Lingering in Happiness, Mary Oliver.
Winter knows to hush, still, listen, so the soul can speak. Angie Weiland-Crosby

Winter, 2025
Do you really need something to show for your innate creativity?
This year the arrival of Winter has coincided with real rain, here where I live in South Australia. We had such a hot summer and so little rain for so many months I recorded rain storms on Spotify to play for myself, ….until now! The ground is squelchy wet at last, the paddocks are turning green and you can almost feel the trees breathing out and relaxing with the water. You can hear the rain falling at night while you’re wrapped up warm in bed, you can pick cold lemons, straight from the tree.
And I can paint and write and do all the things you can do inside in the quiet. Lately, I’ve been doing large watercolours of the native plants on our nature strip, the kangaroo grass and the Diannellas. I like the freedom of movement of watercolour, I like preparing the paper with washes and going in for the details later. This painting titled Kangaroo Grass was painted only recently. I laid a very light wash of Prussian Blue and Raw Umber quite randomly, leaving white paper showing through. I remember my first watercolour teacher telling me: “You have to let the paper speak to the other colours first,” which has always been great painting advice, especially if you’re tempted to paint like you write; ie: by starting at the top left and then just going down the page, filling it in like filling in the lines on the page. (Hint for when you’re painting, DON’T do this.). Try moving your brush across the paper lightly, almost like a dance. Painting isn’t writing letters. Painting is making marks. See if you can feel this difference for yourself.

I was speaking to a good friend of mine for many years the other day (I’m talking about you now Michelle xx) and how pleased she was that her daughter has gone back to her art practice and starting painting again after a few years lay off. Then she said something that took me by surprise; “I suppose I’m creative too, although I’ve got nothing to show for it.” And it got me to thinking, do we really need something to show for our creativity? Does this stem from when we’re in kindergarten and brought home our paintings to put on the fridge? Or is it part of the consumerist economy, that implies that our worth as individuals is directly tied to our ability to produce items for others to consume? Should Michelle, a highly accomplished Counsellor, mother, daughter and who has a beautiful home feel she’s not creative because she doesn’t have paintings to put on her fridge to show other people? Or is this an idea perpetuated by our insidious social media accounts? That the number of books we read, the exercise classes we attend, or even the diets we eat have to become commodities or things to show others on social media as a measure of our worth as a person, complete with edited photographs and background music? And how real or representative of our lives or our creativity are those edited photographs or highlight reels of the real us really?
I don’t want this to be just about social media or not. Nor do I want this to be a debate about consumerism or economics either. I’m interested in exploring creativity in our lives, our innate creativity that we’re born with, because we were all born human beings. (Highly educated chimpanzees/octopi/guide dogs etc who may be able to read this, well done you and please don’t take this as a personal slight).

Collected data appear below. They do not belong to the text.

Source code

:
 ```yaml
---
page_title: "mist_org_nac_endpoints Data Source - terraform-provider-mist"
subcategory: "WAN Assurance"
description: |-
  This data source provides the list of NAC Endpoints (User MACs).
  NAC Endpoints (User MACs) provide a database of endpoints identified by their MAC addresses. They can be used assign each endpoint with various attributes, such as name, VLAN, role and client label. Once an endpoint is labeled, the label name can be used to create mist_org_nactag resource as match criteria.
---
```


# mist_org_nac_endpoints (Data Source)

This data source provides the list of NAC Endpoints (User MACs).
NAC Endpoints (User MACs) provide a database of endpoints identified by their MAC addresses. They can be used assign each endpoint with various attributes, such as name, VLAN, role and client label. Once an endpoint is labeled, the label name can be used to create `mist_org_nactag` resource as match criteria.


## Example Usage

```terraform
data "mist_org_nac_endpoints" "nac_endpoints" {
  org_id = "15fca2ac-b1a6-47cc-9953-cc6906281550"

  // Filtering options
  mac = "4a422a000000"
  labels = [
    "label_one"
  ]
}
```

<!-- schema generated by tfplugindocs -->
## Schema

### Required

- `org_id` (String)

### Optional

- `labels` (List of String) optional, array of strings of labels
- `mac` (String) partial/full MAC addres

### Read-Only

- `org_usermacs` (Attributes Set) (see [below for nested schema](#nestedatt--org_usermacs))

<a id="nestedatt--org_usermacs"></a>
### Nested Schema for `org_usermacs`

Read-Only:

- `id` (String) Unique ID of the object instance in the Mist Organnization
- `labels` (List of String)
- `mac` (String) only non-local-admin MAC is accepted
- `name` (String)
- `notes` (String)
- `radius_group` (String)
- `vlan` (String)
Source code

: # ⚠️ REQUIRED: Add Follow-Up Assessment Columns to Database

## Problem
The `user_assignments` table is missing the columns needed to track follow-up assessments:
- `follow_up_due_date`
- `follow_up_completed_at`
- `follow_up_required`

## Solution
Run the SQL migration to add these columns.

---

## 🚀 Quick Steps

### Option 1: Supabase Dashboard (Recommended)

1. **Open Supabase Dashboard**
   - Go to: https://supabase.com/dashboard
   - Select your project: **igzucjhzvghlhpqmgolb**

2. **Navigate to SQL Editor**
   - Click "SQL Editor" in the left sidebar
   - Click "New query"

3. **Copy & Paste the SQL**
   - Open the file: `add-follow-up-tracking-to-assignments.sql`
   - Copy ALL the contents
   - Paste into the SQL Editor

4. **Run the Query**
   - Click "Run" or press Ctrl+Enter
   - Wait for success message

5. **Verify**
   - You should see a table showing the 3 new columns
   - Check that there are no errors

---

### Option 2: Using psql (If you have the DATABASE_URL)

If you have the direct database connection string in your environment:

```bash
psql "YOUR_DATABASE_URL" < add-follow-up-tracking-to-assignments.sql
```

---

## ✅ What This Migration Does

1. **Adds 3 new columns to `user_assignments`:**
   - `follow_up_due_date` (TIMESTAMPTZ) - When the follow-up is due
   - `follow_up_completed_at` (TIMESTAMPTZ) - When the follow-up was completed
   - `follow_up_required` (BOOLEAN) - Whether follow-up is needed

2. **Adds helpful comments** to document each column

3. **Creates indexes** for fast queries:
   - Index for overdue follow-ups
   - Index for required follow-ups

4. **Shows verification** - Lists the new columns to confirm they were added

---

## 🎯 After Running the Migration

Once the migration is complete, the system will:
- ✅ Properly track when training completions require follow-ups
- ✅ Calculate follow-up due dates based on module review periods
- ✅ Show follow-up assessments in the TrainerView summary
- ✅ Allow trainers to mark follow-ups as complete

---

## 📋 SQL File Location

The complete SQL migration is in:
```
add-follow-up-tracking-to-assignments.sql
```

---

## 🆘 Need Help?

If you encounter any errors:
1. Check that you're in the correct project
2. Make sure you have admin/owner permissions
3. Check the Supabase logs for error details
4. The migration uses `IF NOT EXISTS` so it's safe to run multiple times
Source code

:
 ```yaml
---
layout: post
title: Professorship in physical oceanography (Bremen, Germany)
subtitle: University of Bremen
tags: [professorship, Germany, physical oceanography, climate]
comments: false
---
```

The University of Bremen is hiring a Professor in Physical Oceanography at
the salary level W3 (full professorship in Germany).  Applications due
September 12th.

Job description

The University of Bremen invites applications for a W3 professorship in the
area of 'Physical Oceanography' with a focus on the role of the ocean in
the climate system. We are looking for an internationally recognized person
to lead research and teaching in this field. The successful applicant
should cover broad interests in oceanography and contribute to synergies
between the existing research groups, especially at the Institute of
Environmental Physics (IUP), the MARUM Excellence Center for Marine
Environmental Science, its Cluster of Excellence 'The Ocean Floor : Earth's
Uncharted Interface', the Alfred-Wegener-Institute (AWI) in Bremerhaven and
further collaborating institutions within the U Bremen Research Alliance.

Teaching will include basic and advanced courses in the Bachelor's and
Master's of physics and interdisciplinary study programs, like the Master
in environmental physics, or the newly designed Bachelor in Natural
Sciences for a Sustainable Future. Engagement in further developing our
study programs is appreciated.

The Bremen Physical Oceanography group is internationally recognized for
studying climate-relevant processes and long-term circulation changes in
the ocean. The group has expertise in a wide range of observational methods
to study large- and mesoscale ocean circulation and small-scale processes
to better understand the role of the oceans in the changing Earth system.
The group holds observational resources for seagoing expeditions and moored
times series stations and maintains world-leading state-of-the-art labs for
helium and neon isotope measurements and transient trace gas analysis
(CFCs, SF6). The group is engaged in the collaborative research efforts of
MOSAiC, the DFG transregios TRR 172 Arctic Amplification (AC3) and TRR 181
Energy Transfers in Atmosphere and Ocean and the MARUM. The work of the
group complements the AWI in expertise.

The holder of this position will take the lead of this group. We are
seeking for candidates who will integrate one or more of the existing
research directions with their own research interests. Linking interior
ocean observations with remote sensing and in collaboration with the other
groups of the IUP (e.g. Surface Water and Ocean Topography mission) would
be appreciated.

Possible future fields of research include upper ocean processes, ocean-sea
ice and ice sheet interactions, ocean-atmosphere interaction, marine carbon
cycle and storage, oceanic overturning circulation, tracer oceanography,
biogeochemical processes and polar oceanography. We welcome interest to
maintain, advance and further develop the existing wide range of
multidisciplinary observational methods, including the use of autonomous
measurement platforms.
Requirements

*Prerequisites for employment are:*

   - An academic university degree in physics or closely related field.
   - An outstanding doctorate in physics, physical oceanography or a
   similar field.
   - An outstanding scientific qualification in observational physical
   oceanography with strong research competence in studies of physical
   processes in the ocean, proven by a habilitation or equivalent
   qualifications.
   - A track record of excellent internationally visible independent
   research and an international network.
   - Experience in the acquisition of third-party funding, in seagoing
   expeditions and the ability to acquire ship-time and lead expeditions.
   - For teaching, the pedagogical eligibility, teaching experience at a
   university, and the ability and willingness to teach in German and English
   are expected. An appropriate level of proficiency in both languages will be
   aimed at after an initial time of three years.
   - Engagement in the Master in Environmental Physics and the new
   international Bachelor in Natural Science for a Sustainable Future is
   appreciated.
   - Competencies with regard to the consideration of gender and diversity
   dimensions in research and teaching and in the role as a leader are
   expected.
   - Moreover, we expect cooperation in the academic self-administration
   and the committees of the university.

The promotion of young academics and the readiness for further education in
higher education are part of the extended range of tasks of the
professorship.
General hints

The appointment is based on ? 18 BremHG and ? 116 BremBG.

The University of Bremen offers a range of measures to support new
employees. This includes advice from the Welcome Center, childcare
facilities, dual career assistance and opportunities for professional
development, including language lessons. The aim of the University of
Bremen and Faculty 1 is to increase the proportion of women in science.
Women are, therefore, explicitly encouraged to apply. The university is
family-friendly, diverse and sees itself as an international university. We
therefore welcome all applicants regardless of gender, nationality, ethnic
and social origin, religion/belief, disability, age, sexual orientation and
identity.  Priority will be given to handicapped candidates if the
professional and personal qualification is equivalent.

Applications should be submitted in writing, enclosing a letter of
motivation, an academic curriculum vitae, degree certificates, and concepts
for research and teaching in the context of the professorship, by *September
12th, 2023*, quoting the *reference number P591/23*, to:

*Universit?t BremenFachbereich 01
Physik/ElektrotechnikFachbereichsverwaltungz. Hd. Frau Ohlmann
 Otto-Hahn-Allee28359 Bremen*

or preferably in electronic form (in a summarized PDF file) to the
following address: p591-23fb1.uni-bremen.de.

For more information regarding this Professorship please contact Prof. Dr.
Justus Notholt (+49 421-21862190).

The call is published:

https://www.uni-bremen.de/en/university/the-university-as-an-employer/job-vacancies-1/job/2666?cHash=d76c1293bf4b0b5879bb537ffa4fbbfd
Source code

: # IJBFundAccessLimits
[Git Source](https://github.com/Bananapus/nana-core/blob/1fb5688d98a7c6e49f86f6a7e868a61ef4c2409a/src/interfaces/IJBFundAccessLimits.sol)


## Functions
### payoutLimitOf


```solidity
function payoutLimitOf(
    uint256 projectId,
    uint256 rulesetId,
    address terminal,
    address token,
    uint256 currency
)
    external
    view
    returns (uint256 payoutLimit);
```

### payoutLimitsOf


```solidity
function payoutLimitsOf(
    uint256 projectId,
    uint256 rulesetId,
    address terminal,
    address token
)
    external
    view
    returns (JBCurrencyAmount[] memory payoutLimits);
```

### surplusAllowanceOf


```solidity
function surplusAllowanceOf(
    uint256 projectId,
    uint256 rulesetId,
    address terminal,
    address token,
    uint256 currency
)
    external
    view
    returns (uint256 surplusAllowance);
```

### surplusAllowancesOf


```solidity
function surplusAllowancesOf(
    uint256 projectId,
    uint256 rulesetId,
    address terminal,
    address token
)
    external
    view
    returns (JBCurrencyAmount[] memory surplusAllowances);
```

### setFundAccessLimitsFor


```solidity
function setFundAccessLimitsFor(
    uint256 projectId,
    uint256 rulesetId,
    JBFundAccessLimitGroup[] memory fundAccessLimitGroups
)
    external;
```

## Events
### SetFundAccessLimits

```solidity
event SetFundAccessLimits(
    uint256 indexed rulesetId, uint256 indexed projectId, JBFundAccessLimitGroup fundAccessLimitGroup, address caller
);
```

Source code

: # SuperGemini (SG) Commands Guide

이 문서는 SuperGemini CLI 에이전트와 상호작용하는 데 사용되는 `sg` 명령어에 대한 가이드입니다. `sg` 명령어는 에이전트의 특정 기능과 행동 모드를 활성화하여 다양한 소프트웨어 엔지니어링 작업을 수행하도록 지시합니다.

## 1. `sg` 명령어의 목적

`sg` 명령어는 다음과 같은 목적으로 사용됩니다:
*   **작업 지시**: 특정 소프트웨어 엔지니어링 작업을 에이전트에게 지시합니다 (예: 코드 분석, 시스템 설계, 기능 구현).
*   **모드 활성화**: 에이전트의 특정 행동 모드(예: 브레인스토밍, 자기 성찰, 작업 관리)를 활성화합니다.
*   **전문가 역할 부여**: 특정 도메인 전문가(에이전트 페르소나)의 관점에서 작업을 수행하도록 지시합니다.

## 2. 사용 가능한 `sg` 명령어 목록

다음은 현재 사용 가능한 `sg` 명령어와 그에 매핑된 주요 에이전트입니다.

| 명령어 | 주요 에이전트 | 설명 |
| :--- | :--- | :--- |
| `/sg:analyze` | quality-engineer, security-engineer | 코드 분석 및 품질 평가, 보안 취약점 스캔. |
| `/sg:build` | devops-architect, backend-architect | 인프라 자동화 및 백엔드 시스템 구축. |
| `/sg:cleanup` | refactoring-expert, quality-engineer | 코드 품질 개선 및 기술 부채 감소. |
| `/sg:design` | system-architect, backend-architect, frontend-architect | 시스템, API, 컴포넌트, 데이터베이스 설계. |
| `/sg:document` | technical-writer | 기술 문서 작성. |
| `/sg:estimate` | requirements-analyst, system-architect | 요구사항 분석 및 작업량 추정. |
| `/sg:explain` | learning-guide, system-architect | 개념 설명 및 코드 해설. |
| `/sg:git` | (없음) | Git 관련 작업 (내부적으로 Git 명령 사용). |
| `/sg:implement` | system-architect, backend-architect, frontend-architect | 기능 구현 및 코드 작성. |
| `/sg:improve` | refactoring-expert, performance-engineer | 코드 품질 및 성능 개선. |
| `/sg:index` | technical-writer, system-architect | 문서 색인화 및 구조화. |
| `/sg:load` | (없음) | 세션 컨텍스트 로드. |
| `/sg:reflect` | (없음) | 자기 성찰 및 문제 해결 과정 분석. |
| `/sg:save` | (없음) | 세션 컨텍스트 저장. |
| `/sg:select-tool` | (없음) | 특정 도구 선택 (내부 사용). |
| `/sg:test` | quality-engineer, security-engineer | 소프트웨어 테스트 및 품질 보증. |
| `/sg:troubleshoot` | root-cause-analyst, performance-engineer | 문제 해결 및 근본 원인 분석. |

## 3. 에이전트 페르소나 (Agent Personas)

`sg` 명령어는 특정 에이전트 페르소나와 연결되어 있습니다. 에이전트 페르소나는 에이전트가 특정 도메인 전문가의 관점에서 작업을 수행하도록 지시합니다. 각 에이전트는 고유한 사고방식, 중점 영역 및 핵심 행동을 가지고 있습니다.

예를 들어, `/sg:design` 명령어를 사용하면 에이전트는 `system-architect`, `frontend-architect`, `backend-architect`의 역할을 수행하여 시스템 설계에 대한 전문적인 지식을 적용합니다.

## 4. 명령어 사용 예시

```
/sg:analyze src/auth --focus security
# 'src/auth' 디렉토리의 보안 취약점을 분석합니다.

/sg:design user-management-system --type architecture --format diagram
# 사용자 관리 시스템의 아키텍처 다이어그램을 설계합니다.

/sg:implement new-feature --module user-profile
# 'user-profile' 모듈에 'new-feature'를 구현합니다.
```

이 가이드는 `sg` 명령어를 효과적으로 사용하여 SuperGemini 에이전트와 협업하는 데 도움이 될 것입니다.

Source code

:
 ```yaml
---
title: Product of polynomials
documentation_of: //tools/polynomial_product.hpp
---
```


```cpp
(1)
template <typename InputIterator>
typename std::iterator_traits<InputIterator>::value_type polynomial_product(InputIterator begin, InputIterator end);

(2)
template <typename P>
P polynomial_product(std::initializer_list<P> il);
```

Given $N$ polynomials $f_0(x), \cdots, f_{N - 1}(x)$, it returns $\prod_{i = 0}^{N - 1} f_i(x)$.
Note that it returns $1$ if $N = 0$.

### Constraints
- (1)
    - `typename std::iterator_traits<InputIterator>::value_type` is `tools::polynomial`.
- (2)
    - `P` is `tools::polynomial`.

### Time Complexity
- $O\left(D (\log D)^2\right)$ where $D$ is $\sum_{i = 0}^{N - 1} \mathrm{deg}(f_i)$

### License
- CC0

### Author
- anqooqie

Isn’t our ability to engage with our lives, our new experiences, our daily life, isn’t that being creative?
We don’t need to display anything to be creative, we don’t need paintings on our fridge, we don’t need songs with our names on them, we don’t need to do a podcast about creativity to be creative. We were born creative and its who we are, because we’re human beings. We don’t have to walk around in art smocks, or to frequent dive bars bemoaning the state of the world and the accountants within it who cause us such anguish. We don’t need a tatoo, or live in a garret in Paris, or dye our hair purple to be creative. We are creative beings, because we’re human beings. We don’t need to try to be something else to be creative and we certainly don’t need a social media account to show it off.
The quiet of this winter hush provides us all with the perfect time to just be, to relax into who we are with certainty and joy. And remember what Frederic Laloux says:_ “Life isn’t asking us to become anything that isn’t already seeded within us.” So lets use the quiet times of this winter to let your own seeds of creativity germinate for you.